[REQUIREMENT] In the listing beneath this line, copy exactly the lines starting with the one containing "They ask for" and going on through the one containing "## English Language Requirement".

[SOURCE DATA]

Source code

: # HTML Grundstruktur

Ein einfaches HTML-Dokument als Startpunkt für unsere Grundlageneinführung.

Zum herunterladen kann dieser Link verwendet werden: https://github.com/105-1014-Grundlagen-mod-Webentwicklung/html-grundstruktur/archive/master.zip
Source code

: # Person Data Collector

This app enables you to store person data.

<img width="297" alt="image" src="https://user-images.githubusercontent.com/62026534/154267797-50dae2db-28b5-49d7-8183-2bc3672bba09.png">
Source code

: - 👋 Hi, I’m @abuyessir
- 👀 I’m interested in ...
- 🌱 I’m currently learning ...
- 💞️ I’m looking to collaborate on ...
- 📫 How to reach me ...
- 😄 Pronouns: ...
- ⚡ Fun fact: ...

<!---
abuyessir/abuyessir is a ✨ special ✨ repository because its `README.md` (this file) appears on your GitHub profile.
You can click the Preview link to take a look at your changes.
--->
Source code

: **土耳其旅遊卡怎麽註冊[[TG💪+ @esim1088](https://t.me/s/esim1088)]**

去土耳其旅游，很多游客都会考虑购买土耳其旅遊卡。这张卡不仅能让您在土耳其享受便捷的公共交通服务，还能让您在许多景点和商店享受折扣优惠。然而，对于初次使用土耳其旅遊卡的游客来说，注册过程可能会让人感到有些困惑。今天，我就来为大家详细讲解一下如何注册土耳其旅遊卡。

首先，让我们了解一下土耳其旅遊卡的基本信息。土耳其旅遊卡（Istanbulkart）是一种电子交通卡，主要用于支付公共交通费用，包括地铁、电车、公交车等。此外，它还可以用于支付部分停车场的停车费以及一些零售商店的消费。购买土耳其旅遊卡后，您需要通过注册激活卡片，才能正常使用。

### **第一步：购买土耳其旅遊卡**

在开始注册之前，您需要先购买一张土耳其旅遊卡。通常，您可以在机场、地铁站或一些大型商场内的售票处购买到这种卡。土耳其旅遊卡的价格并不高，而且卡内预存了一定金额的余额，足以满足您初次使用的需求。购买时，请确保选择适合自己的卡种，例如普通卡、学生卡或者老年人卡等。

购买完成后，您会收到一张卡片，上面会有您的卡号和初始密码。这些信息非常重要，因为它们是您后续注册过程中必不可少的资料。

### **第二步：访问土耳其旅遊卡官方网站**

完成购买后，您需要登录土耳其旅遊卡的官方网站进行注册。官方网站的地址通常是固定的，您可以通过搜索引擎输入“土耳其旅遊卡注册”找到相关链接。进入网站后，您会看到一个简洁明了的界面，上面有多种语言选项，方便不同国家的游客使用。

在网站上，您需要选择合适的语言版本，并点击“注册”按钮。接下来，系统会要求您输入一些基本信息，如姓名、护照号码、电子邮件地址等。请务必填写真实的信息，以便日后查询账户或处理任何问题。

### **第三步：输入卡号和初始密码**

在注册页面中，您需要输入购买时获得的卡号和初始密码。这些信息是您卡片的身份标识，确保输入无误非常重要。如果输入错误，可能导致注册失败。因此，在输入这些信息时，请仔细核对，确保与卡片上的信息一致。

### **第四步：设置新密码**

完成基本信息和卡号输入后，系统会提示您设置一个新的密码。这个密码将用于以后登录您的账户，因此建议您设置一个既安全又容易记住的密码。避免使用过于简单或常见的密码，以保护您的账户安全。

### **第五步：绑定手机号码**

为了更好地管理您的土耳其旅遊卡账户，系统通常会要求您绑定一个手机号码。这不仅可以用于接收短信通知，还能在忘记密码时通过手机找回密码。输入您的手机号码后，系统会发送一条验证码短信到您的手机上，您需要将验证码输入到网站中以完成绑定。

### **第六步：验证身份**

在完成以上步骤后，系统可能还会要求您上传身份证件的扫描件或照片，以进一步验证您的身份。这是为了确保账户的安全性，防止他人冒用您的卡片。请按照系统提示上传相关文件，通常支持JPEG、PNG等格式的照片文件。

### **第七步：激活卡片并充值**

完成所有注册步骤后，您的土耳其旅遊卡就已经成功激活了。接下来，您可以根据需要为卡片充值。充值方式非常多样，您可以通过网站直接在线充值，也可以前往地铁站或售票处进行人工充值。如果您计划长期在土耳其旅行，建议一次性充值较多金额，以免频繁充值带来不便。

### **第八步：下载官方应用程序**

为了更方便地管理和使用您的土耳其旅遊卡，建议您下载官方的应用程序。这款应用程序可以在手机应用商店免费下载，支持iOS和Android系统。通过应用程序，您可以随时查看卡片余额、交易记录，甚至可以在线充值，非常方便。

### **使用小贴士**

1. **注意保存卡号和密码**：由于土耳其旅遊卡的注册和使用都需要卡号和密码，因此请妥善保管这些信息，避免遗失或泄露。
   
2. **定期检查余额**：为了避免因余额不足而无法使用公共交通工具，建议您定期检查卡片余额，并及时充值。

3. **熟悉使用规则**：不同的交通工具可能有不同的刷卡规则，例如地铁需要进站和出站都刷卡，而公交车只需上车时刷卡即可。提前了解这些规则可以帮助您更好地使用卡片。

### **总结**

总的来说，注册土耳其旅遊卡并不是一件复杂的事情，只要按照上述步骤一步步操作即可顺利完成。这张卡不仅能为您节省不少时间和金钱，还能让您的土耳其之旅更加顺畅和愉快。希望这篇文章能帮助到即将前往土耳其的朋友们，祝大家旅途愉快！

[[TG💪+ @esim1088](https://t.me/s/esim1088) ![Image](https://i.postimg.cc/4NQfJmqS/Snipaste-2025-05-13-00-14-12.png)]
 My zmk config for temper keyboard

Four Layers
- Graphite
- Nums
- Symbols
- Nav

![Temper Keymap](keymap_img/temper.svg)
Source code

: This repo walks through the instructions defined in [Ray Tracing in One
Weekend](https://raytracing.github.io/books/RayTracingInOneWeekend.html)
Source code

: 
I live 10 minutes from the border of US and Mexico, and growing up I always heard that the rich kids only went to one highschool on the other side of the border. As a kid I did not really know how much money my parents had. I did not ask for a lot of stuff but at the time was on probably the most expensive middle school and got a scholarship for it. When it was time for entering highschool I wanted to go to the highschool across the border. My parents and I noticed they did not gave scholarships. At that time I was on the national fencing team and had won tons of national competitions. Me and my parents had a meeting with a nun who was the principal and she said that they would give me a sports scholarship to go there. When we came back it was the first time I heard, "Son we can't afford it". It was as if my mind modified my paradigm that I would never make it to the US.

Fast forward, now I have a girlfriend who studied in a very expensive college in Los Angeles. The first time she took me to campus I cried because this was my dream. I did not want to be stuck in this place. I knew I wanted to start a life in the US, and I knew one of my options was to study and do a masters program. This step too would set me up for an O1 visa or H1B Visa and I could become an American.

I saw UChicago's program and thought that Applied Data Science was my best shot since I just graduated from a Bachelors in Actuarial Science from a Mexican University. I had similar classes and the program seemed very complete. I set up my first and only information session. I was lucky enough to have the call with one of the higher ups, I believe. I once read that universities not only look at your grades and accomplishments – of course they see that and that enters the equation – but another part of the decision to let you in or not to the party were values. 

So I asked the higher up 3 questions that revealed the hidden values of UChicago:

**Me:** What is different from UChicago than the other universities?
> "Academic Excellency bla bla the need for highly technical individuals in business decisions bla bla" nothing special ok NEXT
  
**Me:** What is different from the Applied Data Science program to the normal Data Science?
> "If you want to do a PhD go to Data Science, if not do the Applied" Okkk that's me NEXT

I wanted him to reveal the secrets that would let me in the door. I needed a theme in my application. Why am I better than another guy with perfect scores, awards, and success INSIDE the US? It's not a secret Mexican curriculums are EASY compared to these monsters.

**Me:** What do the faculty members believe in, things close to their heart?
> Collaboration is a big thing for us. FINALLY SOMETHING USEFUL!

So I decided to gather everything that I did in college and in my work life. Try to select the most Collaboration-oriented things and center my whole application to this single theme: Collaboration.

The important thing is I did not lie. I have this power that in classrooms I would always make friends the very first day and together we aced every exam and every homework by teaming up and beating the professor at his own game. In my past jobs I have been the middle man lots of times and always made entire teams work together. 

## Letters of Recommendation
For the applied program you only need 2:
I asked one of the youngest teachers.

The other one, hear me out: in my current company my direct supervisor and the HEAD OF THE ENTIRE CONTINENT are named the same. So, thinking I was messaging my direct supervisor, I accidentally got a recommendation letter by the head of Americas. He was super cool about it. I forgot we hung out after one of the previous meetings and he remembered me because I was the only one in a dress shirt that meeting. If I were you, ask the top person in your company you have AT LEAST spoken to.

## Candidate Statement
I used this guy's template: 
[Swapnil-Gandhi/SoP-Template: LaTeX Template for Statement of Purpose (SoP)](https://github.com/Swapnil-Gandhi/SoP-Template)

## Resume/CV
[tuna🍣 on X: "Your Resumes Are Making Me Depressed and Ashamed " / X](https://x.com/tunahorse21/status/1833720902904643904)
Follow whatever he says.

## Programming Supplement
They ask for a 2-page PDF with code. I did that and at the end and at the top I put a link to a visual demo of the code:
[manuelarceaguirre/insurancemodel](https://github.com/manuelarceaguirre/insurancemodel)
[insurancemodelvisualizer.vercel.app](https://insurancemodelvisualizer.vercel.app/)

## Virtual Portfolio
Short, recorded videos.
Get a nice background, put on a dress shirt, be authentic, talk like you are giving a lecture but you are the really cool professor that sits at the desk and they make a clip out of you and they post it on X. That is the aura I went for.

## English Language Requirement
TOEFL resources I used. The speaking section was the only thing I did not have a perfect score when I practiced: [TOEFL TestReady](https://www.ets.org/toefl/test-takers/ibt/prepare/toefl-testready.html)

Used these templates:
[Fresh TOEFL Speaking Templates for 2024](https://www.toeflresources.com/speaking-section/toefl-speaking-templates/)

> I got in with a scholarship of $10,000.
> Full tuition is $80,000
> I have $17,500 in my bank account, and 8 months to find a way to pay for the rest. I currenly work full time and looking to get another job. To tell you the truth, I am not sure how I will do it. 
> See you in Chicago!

[ANSWER FOR THIS EXERCISE]
They ask for a 2-page PDF with code. I did that and at the end and at the top I put a link to a visual demo of the code:
[manuelarceaguirre/insurancemodel](https://github.com/manuelarceaguirre/insurancemodel)
[insurancemodelvisualizer.vercel.app](https://insurancemodelvisualizer.vercel.app/)

## Virtual Portfolio
Short, recorded videos.
Get a nice background, put on a dress shirt, be authentic, talk like you are giving a lecture but you are the really cool professor that sits at the desk and they make a clip out of you and they post it on X. That is the aura I went for.

## English Language Requirement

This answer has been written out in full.